一方で、今回のような現象は、今後も起こる懸念もある。そのため長期的解決策としては、「日本の林業の活性化」と「国産木材の使用率向上」が必須なのだ。この2つは、経済の安定化とともに、持続的社会の形成にも深く関連している。
(株)三栄建築設計、(株)オープンハウス、ケイアイスター不動産(株)の3社は4月13日、(一社)日本木造分譲住宅協会を設立した。同協会は三栄建築設計・代表取締役社長・小池信三氏の「近年頻発する豪雨災害などに対して、住宅業界としてできることをする」という思いから始まり、オープンハウスの代表取締役社長・荒井正昭氏、ケイアイスター不動産・代表取締役社長・塙圭二氏が賛同するかたちとなった。
国産木材を積極的に活用(伐採)し、伐採した分だけ植林していく取り組みに向けて活動を開始した。これにともない、同協会の3社は国産木材の使用率を上昇すべく、設計の見直しや新商品の開発に着手している。
森林伐採と聞くと、自然破壊をイメージする人も少なくないだろう。しかし実際は、伐採をしなければ自然保護・環境保全にはつながらないとされている。なぜなら樹木のCO₂の吸収量は齢級8~10(樹齢40~50年)にピークを迎え、それ以降は減少するためだ。
また、伐採して植林し直すことで、土砂災害などの被害を減らすことにもつながる。過去に行われた拡大造林政策では、人工林の植林が急ピッチで行われたため、今ある人工林は根が浅い状態だといわれている。本来、自然林は地面深くに根を張り、地盤を支えることで自然のダムの役割をはたしているが、現在の人工林の状況では、かえって木材ごと土砂災害として流れてくる危険性を孕んでいる。
「伐採して植林をする」ことを林業や住宅産業、物流業界を巻き込んで行うためには、新たな流通モデルが必要となる。同協会はまずは伐採して国産木材を安定して活用するために、集成材工場・製材工場、山・森林組合との連携ラインの構築を目指している(図4)。
同協会事務局の菊谷氏は、「ウッドショックと協会の発足が重なったのは偶然でしたが、結果として注目を集め、協会の活動に多くの方が賛同してくれました。このプロジェクトはとても長期におよび障害も多いですが、次の世代にまで続けることが重要だと考えています」としている。
ウッドショックは、日本の林業および住宅業界の課題を浮き彫りにした。一方で、今まで問題とされながらも、解決に向けた施策が行われなかったことにも目が向けられるようになったともいえる。

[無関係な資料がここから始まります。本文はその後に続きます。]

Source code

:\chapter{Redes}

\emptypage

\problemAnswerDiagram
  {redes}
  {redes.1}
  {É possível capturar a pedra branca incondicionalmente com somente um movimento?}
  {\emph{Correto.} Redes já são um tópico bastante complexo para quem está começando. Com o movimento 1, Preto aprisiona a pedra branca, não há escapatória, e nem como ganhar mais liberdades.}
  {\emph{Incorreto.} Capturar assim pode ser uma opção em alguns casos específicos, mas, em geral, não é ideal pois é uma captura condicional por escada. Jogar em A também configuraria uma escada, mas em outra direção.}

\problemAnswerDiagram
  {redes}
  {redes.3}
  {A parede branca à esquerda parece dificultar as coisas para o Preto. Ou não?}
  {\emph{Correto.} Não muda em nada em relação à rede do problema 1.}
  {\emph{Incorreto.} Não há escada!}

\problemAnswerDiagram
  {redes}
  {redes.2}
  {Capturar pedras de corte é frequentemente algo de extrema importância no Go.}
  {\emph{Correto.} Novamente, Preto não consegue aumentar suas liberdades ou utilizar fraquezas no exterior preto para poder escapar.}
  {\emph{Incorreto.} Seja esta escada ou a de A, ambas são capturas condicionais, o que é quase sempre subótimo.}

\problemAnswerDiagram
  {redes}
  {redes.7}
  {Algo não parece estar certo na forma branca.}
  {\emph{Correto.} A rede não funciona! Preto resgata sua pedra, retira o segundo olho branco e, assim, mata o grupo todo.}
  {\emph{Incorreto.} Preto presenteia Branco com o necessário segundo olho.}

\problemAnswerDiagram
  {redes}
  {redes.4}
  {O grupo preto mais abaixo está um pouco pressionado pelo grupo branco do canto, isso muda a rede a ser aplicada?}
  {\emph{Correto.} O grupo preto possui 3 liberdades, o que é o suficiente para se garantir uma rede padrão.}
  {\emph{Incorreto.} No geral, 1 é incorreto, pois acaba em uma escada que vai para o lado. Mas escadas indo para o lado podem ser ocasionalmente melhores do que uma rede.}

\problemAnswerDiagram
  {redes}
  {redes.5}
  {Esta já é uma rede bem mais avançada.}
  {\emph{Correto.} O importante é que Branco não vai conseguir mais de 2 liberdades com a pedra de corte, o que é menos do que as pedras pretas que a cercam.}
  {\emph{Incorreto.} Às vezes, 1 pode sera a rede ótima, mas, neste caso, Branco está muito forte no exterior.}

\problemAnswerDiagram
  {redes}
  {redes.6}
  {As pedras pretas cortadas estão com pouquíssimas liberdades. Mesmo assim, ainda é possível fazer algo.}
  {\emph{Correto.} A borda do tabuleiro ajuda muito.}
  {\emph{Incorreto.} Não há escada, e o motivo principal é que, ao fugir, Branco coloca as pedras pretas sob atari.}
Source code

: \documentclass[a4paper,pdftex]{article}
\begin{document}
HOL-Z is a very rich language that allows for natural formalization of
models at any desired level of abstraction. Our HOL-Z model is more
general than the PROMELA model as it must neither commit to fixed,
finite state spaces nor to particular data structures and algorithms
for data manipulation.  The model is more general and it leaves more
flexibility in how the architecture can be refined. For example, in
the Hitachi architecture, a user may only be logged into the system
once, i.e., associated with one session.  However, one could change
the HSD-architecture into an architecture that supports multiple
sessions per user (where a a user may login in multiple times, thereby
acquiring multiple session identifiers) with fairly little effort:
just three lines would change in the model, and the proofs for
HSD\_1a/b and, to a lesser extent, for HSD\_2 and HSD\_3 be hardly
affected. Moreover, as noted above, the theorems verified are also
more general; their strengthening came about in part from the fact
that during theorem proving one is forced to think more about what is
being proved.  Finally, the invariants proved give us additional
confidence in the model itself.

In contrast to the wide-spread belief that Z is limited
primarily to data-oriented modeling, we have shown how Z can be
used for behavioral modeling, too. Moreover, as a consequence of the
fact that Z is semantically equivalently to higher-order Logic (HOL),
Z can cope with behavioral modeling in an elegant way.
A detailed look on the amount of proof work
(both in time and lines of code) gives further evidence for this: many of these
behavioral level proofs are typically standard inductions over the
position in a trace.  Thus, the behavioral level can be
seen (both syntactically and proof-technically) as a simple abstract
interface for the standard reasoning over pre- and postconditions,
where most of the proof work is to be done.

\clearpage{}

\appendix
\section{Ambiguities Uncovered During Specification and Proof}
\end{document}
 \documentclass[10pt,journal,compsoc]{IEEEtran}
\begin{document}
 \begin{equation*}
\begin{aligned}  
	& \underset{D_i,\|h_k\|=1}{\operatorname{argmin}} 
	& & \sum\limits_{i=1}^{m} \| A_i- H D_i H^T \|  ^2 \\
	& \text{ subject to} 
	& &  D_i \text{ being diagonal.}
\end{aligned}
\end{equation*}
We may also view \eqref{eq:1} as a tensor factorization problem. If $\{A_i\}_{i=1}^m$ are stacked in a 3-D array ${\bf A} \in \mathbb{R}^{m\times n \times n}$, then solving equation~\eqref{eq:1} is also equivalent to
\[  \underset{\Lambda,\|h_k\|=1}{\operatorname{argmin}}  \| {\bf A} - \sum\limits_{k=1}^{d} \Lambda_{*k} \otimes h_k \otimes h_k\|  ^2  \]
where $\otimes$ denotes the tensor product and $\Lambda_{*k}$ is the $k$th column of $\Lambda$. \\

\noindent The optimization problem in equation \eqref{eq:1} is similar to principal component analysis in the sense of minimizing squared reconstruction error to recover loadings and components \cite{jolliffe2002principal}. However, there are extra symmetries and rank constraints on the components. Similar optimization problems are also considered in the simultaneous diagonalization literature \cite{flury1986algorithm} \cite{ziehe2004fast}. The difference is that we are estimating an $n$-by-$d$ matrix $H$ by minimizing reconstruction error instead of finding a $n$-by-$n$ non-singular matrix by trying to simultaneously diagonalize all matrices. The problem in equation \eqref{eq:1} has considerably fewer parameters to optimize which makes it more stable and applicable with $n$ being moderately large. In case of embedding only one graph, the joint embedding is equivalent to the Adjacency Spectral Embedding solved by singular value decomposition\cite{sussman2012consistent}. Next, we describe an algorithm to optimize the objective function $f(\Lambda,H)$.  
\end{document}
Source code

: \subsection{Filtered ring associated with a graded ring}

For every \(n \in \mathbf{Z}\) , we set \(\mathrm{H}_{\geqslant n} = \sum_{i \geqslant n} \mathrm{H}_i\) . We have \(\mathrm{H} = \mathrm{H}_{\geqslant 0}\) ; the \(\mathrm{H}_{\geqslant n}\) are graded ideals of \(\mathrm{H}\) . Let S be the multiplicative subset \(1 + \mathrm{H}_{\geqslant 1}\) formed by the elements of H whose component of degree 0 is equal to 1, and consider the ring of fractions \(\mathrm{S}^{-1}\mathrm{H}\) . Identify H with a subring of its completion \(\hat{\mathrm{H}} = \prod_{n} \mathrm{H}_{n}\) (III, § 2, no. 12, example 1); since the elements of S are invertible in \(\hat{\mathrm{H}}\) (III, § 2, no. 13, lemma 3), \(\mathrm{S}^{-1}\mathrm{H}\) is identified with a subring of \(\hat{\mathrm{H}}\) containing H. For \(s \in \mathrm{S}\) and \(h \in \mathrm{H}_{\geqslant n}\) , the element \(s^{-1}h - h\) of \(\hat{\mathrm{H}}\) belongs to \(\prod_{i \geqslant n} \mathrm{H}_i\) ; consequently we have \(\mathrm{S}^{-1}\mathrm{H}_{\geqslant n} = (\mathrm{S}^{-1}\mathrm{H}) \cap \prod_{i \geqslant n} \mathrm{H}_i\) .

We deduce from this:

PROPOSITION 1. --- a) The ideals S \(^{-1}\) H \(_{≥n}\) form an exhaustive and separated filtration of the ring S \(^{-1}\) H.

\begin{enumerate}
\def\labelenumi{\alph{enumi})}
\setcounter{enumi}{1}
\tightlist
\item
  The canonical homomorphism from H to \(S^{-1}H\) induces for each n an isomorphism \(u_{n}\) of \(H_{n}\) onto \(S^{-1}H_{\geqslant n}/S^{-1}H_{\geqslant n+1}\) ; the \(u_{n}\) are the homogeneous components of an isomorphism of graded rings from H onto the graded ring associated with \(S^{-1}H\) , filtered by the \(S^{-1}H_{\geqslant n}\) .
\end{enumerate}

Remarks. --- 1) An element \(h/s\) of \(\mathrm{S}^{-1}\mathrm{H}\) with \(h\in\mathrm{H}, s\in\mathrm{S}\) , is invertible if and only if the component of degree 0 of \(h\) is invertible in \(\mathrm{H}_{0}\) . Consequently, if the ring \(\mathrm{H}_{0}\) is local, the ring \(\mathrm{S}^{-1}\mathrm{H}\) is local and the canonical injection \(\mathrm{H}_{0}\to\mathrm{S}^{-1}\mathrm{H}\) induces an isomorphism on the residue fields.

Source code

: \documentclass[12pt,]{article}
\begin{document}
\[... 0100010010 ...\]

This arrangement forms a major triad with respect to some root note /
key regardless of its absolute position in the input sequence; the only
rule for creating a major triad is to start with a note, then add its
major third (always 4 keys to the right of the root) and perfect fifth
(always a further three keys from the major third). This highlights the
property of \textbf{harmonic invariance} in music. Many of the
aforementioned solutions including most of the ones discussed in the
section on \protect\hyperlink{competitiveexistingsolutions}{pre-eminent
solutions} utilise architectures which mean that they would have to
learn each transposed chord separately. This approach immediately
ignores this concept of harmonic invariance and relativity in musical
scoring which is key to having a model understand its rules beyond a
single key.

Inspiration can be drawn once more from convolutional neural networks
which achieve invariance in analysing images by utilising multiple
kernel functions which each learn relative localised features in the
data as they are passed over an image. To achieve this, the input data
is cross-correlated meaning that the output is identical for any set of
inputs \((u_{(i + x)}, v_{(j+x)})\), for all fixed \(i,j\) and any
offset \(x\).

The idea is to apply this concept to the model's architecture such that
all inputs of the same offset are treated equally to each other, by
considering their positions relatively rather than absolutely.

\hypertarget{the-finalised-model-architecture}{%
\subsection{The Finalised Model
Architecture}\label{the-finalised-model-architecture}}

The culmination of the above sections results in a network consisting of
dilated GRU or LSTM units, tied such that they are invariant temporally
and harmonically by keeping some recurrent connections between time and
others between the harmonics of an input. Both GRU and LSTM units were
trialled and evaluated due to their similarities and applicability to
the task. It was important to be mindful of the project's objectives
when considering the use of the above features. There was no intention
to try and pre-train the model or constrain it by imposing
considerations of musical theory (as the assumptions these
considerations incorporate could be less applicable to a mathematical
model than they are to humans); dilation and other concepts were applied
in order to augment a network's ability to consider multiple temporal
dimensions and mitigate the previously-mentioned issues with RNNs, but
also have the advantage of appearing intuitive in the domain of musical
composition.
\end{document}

林業の人手不足や災害対策、環境保全もその一端だろう。課題の解決には世代を超えた取り組みが必要だからこそ、今を生きる世代が早急に取り組むべき課題といえるのではないだろうか。
(一社)日本木造分譲住宅協会
2015年に国連で採択された持続可能な開発目標「SDGs」の課題解決を重要な経営課題とし、高品質で安心して住める木造住宅の普及、木造分譲住宅業界の健全な発展、木造分譲住宅で国産木材の利用を促進し国内の森林が持つ多面的機能(温室効果ガス削減等)の維持回復を図ることを目的としている。事業内容は「国産木材利用促進の支援」「木造建築物に関する技術開発や調査研究」「木造建築物の性能・品質等の向上のための研究開発や普及啓発」などを計画している。